RESPONSIBILITIES AND QUALIFICATIONS
Site Reliability Engineering (SRE) is an engineering discipline that combines software and systems engineering to build and run large-scale, massively distributed, fault-tolerant systems. At Goldman Sachs, SREs Platforms team is responsible for designing and developing large scale distributed system on premises and in public cloud. These systems are used to provide observability platform for firm's most critical platform services, and ensures they meet the requirements of our internal and external users.

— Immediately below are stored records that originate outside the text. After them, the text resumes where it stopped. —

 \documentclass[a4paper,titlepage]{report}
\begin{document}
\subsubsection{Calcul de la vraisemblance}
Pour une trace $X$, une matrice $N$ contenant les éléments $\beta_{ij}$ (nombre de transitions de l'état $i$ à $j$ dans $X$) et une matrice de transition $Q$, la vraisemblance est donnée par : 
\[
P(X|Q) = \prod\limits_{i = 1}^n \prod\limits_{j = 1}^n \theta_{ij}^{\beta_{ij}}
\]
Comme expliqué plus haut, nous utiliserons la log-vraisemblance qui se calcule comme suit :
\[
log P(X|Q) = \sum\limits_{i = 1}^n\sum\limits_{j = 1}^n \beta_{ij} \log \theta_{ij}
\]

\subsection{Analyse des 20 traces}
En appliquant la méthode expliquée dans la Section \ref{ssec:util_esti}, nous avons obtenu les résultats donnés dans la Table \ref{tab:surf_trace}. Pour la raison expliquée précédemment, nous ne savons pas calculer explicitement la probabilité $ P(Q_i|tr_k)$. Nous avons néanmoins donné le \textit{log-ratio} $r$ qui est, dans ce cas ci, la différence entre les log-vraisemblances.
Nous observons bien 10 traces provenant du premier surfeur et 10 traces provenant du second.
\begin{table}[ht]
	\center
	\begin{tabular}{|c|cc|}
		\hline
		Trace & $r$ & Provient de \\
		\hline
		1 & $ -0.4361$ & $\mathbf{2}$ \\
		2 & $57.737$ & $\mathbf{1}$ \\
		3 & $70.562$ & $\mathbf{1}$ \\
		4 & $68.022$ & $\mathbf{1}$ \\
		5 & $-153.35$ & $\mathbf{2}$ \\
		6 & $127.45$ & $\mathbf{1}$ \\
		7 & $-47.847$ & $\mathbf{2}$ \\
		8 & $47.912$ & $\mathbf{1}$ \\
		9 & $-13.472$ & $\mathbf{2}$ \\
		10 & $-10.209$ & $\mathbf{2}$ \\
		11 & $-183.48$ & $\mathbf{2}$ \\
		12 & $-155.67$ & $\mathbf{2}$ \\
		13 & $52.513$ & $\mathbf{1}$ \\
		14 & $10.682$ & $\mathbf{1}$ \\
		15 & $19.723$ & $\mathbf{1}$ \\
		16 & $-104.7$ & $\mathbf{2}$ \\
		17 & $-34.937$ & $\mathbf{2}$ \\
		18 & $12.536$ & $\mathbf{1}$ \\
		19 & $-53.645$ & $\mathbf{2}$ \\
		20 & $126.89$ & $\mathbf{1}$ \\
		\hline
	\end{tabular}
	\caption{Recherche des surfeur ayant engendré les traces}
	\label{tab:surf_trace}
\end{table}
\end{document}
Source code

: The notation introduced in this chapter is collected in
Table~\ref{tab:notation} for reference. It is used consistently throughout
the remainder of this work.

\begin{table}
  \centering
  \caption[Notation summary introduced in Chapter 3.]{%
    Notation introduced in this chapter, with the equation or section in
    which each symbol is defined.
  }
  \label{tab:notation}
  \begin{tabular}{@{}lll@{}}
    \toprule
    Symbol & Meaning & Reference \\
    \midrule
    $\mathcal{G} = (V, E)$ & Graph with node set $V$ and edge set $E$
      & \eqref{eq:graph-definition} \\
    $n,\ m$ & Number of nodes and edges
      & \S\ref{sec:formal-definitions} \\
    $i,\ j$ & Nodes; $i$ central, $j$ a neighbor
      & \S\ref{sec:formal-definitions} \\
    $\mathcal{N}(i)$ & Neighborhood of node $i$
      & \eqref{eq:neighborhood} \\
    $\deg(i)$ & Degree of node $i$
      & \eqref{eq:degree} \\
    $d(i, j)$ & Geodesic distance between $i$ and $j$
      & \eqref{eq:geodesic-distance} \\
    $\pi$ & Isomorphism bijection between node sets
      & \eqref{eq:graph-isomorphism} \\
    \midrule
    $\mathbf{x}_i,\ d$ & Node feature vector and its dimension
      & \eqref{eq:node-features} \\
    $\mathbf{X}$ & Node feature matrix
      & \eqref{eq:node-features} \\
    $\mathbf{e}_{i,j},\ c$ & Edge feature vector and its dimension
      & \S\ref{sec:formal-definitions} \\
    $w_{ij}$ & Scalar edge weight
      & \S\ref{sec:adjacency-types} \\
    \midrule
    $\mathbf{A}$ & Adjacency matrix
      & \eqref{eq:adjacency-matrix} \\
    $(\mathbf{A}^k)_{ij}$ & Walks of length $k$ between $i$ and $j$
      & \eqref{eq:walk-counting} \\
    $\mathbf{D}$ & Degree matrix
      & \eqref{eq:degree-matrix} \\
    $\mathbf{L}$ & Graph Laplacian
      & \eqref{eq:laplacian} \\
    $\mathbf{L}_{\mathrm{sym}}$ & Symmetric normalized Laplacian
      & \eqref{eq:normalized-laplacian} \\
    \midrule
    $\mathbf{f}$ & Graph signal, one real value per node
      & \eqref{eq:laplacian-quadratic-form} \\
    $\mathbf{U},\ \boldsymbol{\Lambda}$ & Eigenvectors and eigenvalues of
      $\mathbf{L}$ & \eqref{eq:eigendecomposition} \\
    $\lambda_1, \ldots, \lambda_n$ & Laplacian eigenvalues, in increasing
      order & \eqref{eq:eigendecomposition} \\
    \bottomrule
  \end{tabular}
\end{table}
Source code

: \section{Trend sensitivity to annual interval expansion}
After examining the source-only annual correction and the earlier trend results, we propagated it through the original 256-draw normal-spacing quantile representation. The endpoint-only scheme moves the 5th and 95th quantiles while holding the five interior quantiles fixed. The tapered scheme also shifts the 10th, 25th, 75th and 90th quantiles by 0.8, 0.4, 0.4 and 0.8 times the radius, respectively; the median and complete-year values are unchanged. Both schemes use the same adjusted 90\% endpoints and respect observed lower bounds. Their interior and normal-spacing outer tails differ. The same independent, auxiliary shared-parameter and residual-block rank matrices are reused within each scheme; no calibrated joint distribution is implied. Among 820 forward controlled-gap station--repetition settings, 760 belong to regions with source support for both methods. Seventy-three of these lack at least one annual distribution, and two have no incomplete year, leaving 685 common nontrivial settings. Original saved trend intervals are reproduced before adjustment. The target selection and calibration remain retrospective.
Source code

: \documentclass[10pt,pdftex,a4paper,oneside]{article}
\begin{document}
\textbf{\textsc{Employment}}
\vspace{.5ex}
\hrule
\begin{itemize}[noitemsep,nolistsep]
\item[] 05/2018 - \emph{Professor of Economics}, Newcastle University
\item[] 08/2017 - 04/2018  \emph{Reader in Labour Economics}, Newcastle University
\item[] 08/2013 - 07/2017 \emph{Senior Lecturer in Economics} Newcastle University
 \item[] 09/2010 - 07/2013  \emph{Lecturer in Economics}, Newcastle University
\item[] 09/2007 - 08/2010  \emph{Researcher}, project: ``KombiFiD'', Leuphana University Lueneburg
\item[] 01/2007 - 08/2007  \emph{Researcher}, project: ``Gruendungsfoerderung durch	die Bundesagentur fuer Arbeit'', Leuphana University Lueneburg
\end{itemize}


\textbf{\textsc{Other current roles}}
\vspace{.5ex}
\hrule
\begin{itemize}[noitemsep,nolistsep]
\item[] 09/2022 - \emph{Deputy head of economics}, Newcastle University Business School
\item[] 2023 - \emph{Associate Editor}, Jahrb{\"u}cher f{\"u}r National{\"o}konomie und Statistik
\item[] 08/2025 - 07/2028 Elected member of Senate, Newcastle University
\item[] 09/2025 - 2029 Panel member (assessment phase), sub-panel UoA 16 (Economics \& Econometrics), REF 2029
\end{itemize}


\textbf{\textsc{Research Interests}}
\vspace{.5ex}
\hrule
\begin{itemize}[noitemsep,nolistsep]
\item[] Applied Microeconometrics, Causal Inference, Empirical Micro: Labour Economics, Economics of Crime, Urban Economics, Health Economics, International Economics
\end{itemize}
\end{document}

We look for engineers who are motivated to collaborate with our businesses to develop and run sustainable production systems, which can evolve and adapt to changes in our fast-paced, global business environment.
HOW YOU WILL FULFILL YOUR POTENTIAL
Design and Develop large scale distributed systems.
Balance feature development velocity and reliability with well-defined SLOs.
Run the Production environment by monitoring availability and taking a holistic view of system health.
Create sustainable systems and services through automation and uplifts
Participate in system design consulting, platform management, and capacity planning.
SKILLS AND EXPERIENCE WE ARE LOOKING FOR
BS degree in Computer Science or related technical field involving coding and / or systems engineering.
Proficiency in one or more of the following: Java, Go, C++, Python, C.
Hands-on experience with development, debugging and optimizing code, as well as automation
Experience with algorithms, data structures and software design.
Experience with distributed systems design, maintenance, and troubleshooting.
Experience with distributed databases like Mongo, Hadoop, Cassandra or ElasticSearch
Experience with open source messaging like Kafka/ Rabbit MQ etc.
Knowledge of cloud native solutions in AWS or GCP
Strong interpersonal skills, drive, and ownership.
Coding beyond simple scripts.
Solving novel problems from first principles.